26.6 WAIT instruction (all processors)
You can often increase speed by omitting the WAIT instruction. The WAIT instruction has three functions:
a. The old 8087 processor requires a WAIT before every floating point instruction to make sure the coprocessor is ready to receive it.
b.WAIT is used for coordinating memory access between the floating point unit and the integer unit. Examples:
b.1. FISTP [mem32] WAIT ; wait for FPU to write before.. MOV EAX,[mem32] ; reading the result with the integer unit b.2. FILD [mem32] WAIT ; wait for FPU to read value.. MOV [mem32],EAX ; before overwriting it with integer unit b.3. FLD QWORD PTR [ESP] WAIT ; prevent an accidental interrupt from.. ADD ESP,8 ; overwriting value on stack
c.WAIT is sometimes used to check for exceptions. It will generate an interrupt if an unmasked exception bit in the floating point status word has been set by a preceding floating point instruction.
Regarding a:
The function in point a is never needed on any other processors than the old 8087. Unless you want your code to be compatible with the 8087 you should tell your assembler not to put in these WAIT's by specifying a higher processor. A 8087 floating point emulator also inserts WAIT instructions. You should therefore tell your assembler not to generate emulation code unless you need it.
Regarding b:
WAIT instructions to coordinate memory access are definitely needed on the 8087 and 80287 but not on the Pentiums. It is not quite clear whether it is needed on the 80387 and 80486. I have made several tests on these Intel processors and not been able to provoke any error by omitting the WAIT on any 32 bit Intel processor, although Intel manuals say that the WAIT is needed for this purpose except after FNSTSW and FNSTCW. Omitting WAIT instructions for coordinating memory access is not 100 % safe, even when writing 32 bit code, because the code may be able to run on the very rare combination of a 80386 main processor with a 287 coprocessor, which requires the WAIT. Also, I have no information on non-Intel processors, and I have not tested all possible hardware and software combinations, so there may be other situations where the WAIT is needed.

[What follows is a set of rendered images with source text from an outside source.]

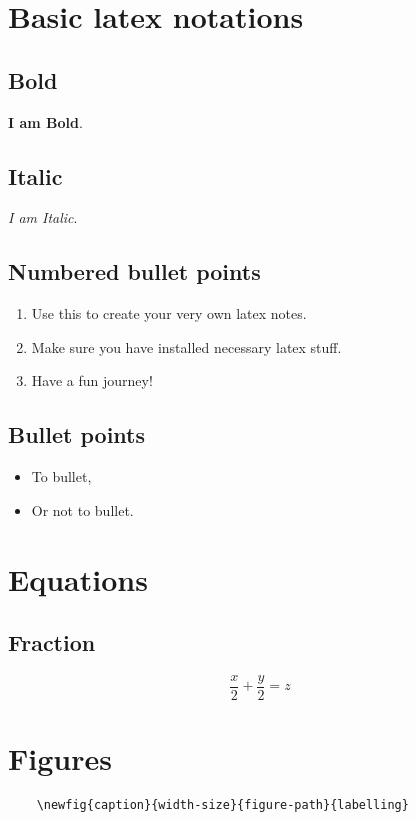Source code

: \section{Basic latex notations}

\subsection*{Bold}

\textbf{I am Bold}.

\subsection*{Italic}

\textit{I am Italic}.

\subsection*{Numbered bullet points}
\begin{enumerate}
    \item Use this to create your very own latex notes.
    \item Make sure you have installed necessary latex stuff.
    \item Have a fun journey!
\end{enumerate}

\subsection*{Bullet points}
\begin{itemize}
    \item To bullet,
    \item Or not to bullet.
\end{itemize}


\section{Equations}

\subsection{Fraction}

\begin{equation}
    \frac{x}{2}+\frac{y}{2}=z
\end{equation}

\section{Figures}
\begin{verbatim}
    \newfig{caption}{width-size}{figure-path}{labelling}
\end{verbatim}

If you want to be certain that your code will work on any 32 bit processor (including non-Intel processors) then I would recommend that you include the WAIT here in order to be safe.
Regarding c:
The assembler automatically inserts a WAIT for this purpose before the following instructions: FCLEX, FINIT, FSAVE, FSTCW, FSTENV, FSTSW. You can omit the WAIT by writing FNCLEX, etc. My tests show that the WAIT is unneccessary in most cases because these instructions without WAIT will still generate an interrupt on exceptions except for FNCLEX and FNINIT on the 80387. (There is some inconsistency about whether the IRET from the interrupt points to the FN.. instruction or to the next instruction).
Almost all other floating point instructions will also generate an interrupt if a previous floating point instruction has set an unmasked exception bit, so the exception is likely to be detected sooner or later anyway. You may insert a WAIT after the last floating point instruction in your program to be sure to catch all exceptions.

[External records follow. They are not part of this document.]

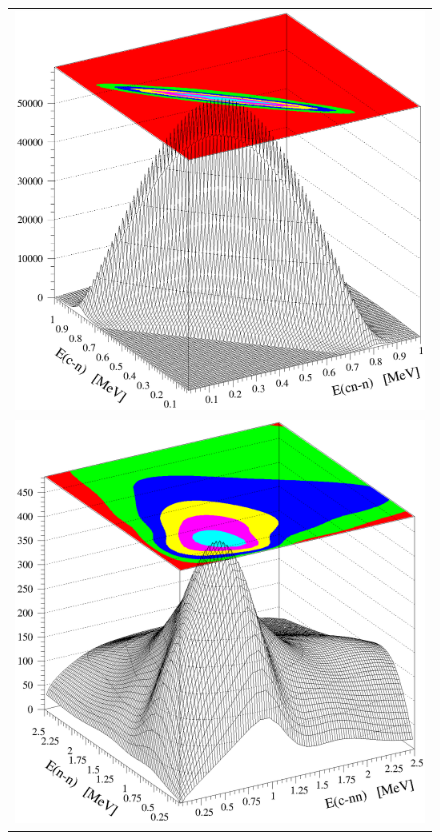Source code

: \begin{figure}[tbh]
\begin{center}
\begin{tabular}{c}
\includegraphics[scale=0.31]{figures/2+cnj=2-2.eps}      \\
\includegraphics[scale=0.31]{figures/1mnntot2.eps} %

\end{tabular}
\end{center}
\end{figure}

You may still need the WAIT if you want to know exactly where an exception occurred in order to be able to recover from the situation. Consider, for example, the code under b.3 above: If you want to be able to recover from an exception generated by the FLD here, then you need the WAIT because an interrupt after ADD ESP,8 would overwrite the value to load. FNOP may be faster than WAIT and serve the same purpose.